─── GIVEN INFORMATION
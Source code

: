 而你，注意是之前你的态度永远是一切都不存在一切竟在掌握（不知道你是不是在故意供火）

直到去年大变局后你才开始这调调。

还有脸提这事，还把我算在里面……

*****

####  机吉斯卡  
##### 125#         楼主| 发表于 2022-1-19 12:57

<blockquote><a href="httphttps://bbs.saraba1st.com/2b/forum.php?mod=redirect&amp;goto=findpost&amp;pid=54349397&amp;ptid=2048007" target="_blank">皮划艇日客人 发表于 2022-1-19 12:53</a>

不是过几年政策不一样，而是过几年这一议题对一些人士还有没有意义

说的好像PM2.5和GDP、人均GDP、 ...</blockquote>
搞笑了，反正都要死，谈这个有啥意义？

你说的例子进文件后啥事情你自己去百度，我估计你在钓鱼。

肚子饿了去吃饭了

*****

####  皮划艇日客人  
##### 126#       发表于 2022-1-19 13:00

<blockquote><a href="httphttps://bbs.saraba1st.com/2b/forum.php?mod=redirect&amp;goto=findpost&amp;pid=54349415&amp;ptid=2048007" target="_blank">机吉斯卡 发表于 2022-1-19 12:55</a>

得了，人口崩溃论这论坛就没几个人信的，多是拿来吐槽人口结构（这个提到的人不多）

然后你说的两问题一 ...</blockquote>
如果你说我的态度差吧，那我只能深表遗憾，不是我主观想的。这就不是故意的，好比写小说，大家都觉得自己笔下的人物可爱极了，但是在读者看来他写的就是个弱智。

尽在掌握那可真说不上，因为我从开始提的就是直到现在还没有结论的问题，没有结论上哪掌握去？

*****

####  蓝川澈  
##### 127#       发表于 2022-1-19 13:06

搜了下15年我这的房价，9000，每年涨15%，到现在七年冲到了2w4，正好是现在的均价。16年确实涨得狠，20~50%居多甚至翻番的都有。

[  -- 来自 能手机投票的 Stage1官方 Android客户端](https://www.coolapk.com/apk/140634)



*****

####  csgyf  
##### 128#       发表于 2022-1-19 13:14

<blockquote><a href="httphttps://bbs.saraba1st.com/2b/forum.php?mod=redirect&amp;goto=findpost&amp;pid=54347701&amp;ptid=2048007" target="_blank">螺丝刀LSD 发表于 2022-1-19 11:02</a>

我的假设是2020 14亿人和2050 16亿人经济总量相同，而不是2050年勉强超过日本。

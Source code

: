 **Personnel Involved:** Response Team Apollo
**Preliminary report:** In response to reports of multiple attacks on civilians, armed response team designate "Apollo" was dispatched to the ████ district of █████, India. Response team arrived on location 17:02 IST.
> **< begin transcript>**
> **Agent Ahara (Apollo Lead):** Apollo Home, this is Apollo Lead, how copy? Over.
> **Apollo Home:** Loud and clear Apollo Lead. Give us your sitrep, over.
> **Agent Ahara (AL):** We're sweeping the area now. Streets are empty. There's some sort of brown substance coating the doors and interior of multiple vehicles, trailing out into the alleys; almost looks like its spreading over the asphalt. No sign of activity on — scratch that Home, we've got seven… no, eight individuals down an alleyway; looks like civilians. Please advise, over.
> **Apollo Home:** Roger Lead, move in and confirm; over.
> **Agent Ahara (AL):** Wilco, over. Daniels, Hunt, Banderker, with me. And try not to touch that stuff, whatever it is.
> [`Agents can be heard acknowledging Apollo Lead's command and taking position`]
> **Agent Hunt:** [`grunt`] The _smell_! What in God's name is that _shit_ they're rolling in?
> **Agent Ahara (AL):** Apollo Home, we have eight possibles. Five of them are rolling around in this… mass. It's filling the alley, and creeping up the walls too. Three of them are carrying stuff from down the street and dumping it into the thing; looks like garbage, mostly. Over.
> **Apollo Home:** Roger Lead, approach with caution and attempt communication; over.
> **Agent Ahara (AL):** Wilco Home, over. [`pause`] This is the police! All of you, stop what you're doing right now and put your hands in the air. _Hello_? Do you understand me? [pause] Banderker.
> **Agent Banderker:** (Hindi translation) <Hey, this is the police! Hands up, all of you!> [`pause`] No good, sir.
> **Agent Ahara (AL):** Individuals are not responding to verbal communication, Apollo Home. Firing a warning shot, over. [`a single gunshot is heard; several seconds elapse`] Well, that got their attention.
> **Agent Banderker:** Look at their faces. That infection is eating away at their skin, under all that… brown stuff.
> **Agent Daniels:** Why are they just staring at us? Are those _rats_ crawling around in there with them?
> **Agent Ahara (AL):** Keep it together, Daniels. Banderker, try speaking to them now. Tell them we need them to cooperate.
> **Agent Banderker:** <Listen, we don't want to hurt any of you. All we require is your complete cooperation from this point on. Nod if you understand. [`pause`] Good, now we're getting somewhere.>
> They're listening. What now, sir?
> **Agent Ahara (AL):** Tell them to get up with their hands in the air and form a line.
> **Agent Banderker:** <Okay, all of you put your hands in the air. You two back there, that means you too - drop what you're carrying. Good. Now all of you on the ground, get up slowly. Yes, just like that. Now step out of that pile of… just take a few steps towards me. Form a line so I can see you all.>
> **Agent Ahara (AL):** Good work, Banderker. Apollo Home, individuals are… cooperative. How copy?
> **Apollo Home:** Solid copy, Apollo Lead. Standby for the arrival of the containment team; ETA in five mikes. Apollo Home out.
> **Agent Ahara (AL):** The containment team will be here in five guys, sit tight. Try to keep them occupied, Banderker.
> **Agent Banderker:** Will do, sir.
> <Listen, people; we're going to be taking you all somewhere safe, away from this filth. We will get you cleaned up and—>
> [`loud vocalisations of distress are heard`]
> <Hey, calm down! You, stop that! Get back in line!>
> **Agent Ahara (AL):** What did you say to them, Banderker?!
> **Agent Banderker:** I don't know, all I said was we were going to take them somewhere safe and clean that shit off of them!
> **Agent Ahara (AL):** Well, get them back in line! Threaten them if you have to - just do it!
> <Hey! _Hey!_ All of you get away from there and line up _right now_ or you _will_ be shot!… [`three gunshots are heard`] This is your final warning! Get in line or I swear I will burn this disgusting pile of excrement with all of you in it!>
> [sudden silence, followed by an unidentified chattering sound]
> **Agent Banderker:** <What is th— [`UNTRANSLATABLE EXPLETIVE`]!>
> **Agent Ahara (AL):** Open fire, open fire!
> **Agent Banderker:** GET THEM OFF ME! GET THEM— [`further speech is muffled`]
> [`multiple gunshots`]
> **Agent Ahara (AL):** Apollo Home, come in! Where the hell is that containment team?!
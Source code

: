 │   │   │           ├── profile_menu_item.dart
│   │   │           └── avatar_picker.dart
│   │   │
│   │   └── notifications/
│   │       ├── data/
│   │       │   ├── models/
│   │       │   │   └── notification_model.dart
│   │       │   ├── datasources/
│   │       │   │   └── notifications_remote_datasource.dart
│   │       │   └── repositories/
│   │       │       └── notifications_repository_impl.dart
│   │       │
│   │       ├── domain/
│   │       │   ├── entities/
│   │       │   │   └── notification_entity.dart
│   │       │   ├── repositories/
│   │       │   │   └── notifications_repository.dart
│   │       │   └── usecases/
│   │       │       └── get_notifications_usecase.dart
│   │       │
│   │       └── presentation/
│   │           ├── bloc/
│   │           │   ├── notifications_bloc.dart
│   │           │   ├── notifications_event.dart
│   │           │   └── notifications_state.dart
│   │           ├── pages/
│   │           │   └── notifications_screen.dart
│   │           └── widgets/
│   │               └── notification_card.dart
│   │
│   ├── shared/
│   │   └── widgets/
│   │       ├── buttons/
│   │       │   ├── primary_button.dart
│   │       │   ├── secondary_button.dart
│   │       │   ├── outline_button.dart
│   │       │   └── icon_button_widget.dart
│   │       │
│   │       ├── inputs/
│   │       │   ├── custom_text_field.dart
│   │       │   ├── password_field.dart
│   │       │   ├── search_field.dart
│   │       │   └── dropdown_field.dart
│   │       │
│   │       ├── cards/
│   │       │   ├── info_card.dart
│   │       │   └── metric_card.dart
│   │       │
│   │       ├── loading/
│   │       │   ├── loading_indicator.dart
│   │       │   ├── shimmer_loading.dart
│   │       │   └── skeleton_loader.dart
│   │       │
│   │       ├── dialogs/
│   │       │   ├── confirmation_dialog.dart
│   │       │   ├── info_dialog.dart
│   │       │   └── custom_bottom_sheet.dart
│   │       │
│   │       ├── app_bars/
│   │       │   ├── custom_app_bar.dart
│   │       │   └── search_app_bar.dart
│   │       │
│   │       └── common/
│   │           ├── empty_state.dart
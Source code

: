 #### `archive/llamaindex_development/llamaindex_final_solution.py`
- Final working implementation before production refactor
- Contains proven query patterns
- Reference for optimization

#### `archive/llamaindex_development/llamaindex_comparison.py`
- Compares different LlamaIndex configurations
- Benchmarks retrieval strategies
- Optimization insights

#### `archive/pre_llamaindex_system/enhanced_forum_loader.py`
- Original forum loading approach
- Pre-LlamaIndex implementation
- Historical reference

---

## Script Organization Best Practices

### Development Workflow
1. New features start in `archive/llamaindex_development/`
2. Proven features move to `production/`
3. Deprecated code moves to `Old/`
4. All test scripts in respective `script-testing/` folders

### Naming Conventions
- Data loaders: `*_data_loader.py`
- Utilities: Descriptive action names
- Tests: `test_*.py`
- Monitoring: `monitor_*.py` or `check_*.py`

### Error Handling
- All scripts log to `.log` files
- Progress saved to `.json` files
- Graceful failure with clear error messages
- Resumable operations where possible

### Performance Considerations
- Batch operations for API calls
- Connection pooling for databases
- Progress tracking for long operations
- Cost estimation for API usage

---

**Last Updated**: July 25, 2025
──────
Wherever the line holding "发表于 2022-1-19 12:55</a>" falls in the entries above, copy exactly from it through the line holding "发表于 2022-1-19 13:14", inclusive, and add nothing.

<blockquote><a href="httphttps://bbs.saraba1st.com/2b/forum.php?mod=redirect&amp;goto=findpost&amp;pid=54349415&amp;ptid=2048007" target="_blank">机吉斯卡 发表于 2022-1-19 12:55</a>

得了，人口崩溃论这论坛就没几个人信的，多是拿来吐槽人口结构（这个提到的人不多）

然后你说的两问题一 ...</blockquote>
如果你说我的态度差吧，那我只能深表遗憾，不是我主观想的。这就不是故意的，好比写小说，大家都觉得自己笔下的人物可爱极了，但是在读者看来他写的就是个弱智。

尽在掌握那可真说不上，因为我从开始提的就是直到现在还没有结论的问题，没有结论上哪掌握去？

*****

####  蓝川澈  
##### 127#       发表于 2022-1-19 13:06

搜了下15年我这的房价，9000，每年涨15%，到现在七年冲到了2w4，正好是现在的均价。16年确实涨得狠，20~50%居多甚至翻番的都有。

[  -- 来自 能手机投票的 Stage1官方 Android客户端](https://www.coolapk.com/apk/140634)



*****

####  csgyf  
##### 128#       发表于 2022-1-19 13:14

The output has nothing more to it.